Texas Gov. Abbott Bans State Agencies From Requiring Vaccine Passports
AUSTIN (CBSDFW.COM) — As more and more countries around the globe are starting to mandate proof of vaccinations, more and more states in the U.S. are trying to ban them.
Texas Gov. Greg Abbott issued an executive order stopping government agencies and state-funded organizations from requiring proof of vaccination.
Vaccine passport is a term now being used to describe an app on your phone or a paper card which proves you have been vaccinated.
Israel requires residents to show a version of the pass called a "Green Card" to get into recently reopened restaurants, pools, theaters and bars.
Denmark, Japan and China are also considering similar mandates.
Here in the U.S., a federal requirement for the pass is unlikely. The White House announced today that is will not support a system which requires a vaccine passport.
Individual states are also taking action. Abbott said vaccinations will reduce the spread and fatalities caused by COVID-19, but he is opposed to a mandate. He said, "These vaccines are always voluntary and never forced."
Abbott said the vaccine passports reveal private information.
In his executive order, Abbott stated the government will not require Texans to provide proof of vaccination at places which receive "public funds" or "grants." This would include schools, hospitals and government buildings.
The order excludes "nursing homes, living facilities, or long-term care facilities."
"You don't want to create separate classes of citizens based on whether someone received vaccine," said Florida Gov. Ron DeSantis. DeSantis is among governors nationwide making moves similar to Texas.

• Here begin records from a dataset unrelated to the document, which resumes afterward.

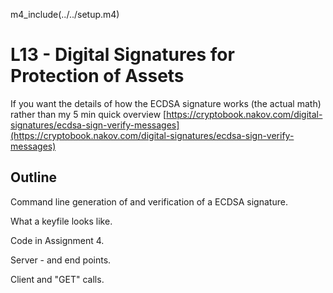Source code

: 
m4_include(../../setup.m4)

# L13 - Digital Signatures for Protection of Assets

If you want the details of how the ECDSA signature works (the actual math)
rather than my 5 min quick overview [https://cryptobook.nakov.com/digital-signatures/ecdsa-sign-verify-messages](https://cryptobook.nakov.com/digital-signatures/ecdsa-sign-verify-messages)


## Outline

Command line generation of and verification of a ECDSA signature.

What a keyfile looks like.

Code in Assignment 4.

Server - and end points.

Client and "GET" calls.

In recent days, critics have emerged from all over. An analyst for the American Civil Liberties Union (ACLU) stated some people don't have smart phones, so vaccine passports could "increase inequality."

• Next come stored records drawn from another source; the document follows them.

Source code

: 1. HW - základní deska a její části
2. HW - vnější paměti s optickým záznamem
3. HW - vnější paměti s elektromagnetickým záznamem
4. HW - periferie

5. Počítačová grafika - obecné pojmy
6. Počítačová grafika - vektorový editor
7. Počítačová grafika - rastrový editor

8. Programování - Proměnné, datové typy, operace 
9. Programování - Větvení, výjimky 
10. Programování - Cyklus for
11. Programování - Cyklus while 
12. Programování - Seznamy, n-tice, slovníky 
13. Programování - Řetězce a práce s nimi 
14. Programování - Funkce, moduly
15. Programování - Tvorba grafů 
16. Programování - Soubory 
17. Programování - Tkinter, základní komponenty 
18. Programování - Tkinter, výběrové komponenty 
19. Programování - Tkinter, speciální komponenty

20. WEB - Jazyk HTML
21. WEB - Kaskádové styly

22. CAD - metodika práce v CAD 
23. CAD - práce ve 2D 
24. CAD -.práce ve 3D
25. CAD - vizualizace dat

In the same editorial on the ACLU's webpage, the analyst stated the passports could put more tracking "tokens" on our phones, and the information could be "sold."
In a perspective published in The New England Journal of Medicine, a researcher argued the system raises "policy and ethical considerations."
"If everyone is vaccinated, they can feel protected," said University of Southern California Disease Prevention expert Dr. Jeffrey Klausner. Dr. Klausner told sister CBS station in Sacramento, in some ways, we are already using the passports.
"You need vaccinations to go to school, to go to college, to travel certain places," said Dr. Klausner.